§ Data extracts
"""
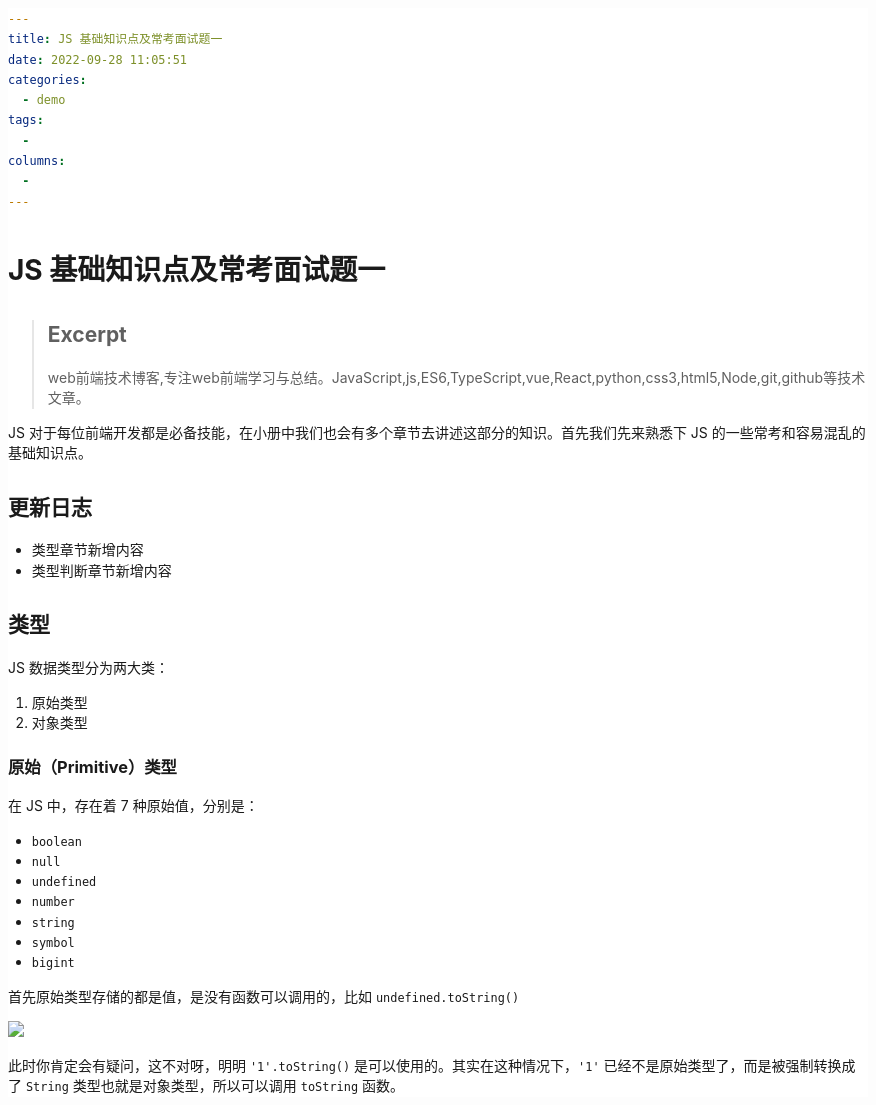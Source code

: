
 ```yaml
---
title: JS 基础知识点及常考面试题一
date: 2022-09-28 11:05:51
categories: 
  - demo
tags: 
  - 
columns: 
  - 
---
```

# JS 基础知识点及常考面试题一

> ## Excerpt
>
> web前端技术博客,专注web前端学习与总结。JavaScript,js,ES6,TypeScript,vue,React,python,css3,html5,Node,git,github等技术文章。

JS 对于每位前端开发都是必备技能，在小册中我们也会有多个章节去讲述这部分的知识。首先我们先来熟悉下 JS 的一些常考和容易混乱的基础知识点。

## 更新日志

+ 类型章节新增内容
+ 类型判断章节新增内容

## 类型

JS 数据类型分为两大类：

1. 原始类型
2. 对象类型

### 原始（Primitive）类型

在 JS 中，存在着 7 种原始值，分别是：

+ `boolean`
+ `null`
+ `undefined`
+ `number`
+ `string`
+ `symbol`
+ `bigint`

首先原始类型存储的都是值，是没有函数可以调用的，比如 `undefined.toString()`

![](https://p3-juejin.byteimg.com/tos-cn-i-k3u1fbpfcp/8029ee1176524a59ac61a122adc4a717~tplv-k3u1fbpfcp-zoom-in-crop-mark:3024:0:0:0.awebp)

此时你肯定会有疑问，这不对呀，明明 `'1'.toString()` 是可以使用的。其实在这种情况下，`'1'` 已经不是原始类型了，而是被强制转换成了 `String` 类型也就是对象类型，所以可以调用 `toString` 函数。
"""
"""
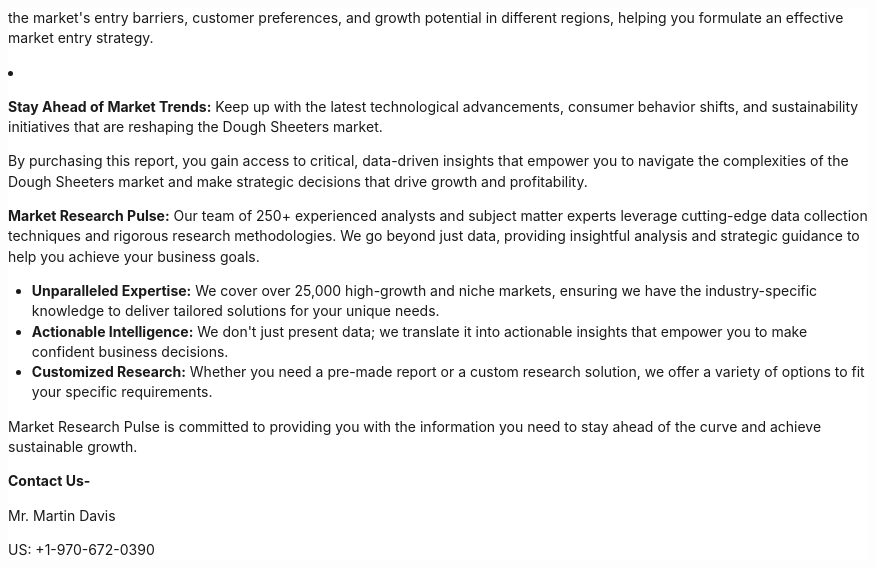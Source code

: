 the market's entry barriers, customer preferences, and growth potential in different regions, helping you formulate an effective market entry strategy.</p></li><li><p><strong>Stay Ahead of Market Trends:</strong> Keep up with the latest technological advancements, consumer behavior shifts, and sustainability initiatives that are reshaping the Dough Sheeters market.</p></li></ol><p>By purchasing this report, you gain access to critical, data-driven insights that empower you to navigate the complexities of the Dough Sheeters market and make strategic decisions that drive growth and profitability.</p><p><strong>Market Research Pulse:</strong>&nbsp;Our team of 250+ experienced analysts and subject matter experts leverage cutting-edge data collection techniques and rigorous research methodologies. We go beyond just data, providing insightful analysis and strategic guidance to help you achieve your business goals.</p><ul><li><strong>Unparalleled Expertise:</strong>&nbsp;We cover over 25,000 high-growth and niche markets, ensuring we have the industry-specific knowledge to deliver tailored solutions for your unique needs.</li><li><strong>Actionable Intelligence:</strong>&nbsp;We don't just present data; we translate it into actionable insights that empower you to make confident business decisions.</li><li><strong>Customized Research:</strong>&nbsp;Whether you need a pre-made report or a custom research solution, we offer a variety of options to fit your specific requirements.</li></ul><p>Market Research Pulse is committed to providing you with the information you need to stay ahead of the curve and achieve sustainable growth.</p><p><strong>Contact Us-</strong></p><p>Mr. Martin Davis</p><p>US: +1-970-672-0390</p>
"""
"""
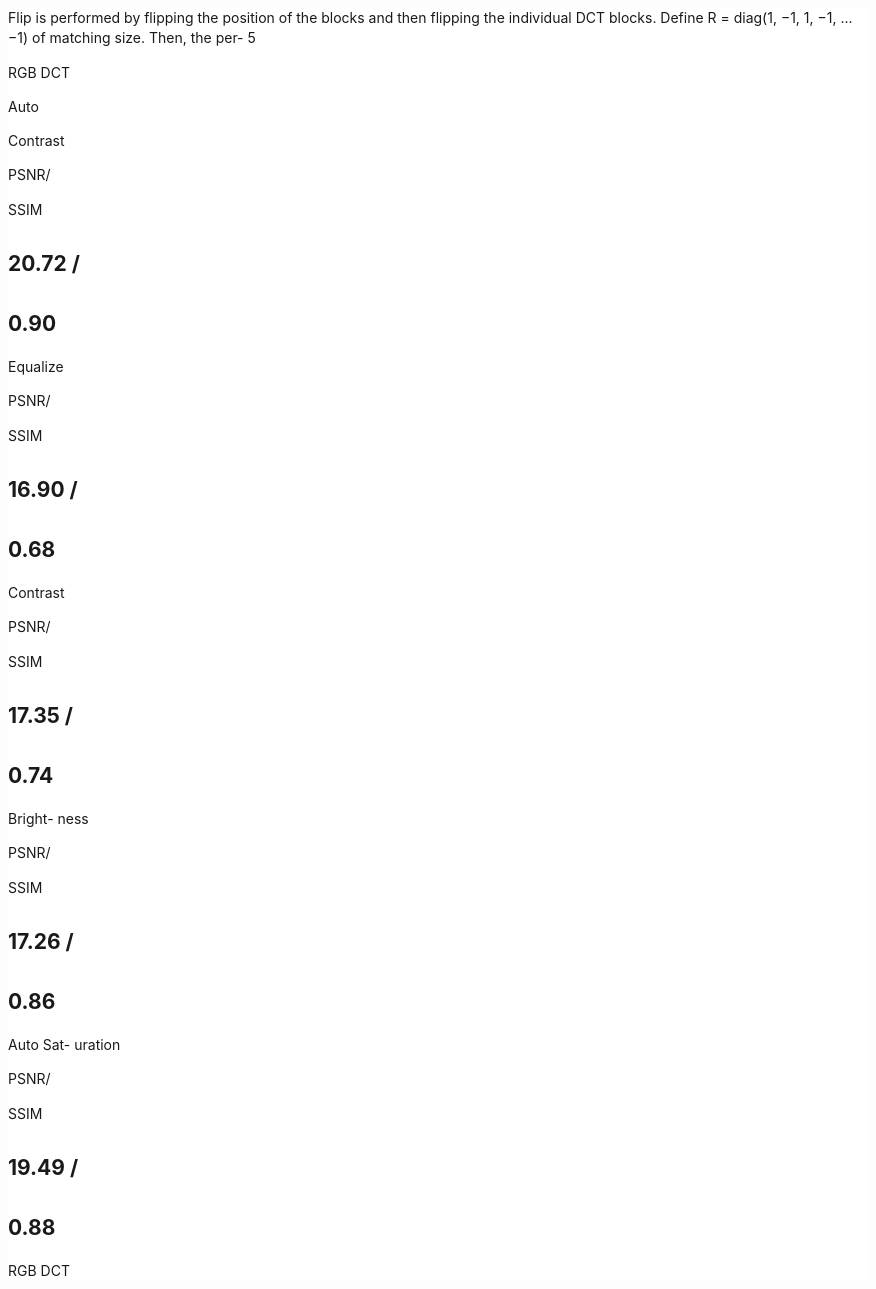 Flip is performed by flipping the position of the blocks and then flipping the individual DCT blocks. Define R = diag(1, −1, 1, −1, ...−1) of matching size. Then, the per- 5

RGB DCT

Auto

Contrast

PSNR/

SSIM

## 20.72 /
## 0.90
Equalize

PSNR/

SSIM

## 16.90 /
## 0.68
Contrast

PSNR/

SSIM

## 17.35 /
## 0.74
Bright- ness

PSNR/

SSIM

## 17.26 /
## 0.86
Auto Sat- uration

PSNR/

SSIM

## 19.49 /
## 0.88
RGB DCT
"""
§ What is required
Report every line from the listing above where the string "toString" can be found.

§ Task response
首先原始类型存储的都是值，是没有函数可以调用的，比如 `undefined.toString()`
此时你肯定会有疑问，这不对呀，明明 `'1'.toString()` 是可以使用的。其实在这种情况下，`'1'` 已经不是原始类型了，而是被强制转换成了 `String` 类型也就是对象类型，所以可以调用 `toString` 函数。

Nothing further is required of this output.